= Task objective =
Copy out the lines below that hold the word "interactive".

= Raw data =
....

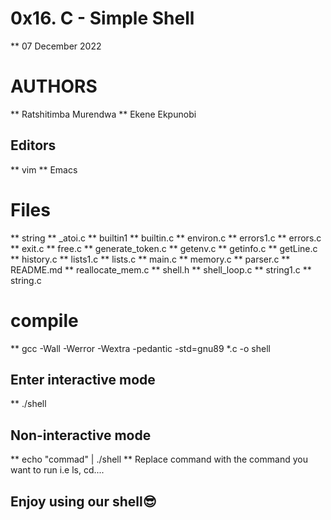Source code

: # 0x16. C - Simple Shell

** 07 December 2022

# AUTHORS

** Ratshitimba Murendwa
** Ekene Ekpunobi

## Editors

** vim
** Emacs

# Files

** string
** _atoi.c
** builtin1
** builtin.c
** environ.c
** errors1.c
** errors.c
** exit.c
** free.c
** generate_token.c
** getenv.c
** getinfo.c
** getLine.c
** history.c
** lists1.c
** lists.c
** main.c
** memory.c
** parser.c
** README.md
** reallocate_mem.c
** shell.h
** shell_loop.c
** string1.c
** string.c

# compile

** gcc -Wall -Werror -Wextra -pedantic -std=gnu89 *.c -o shell

## Enter interactive mode

** ./shell

## Non-interactive mode

** echo "commad" | ./shell
** Replace command with the command you want to run i.e ls, cd....

## Enjoy using our shell😎️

....

= Result for this task =
## Enter interactive mode
## Non-interactive mode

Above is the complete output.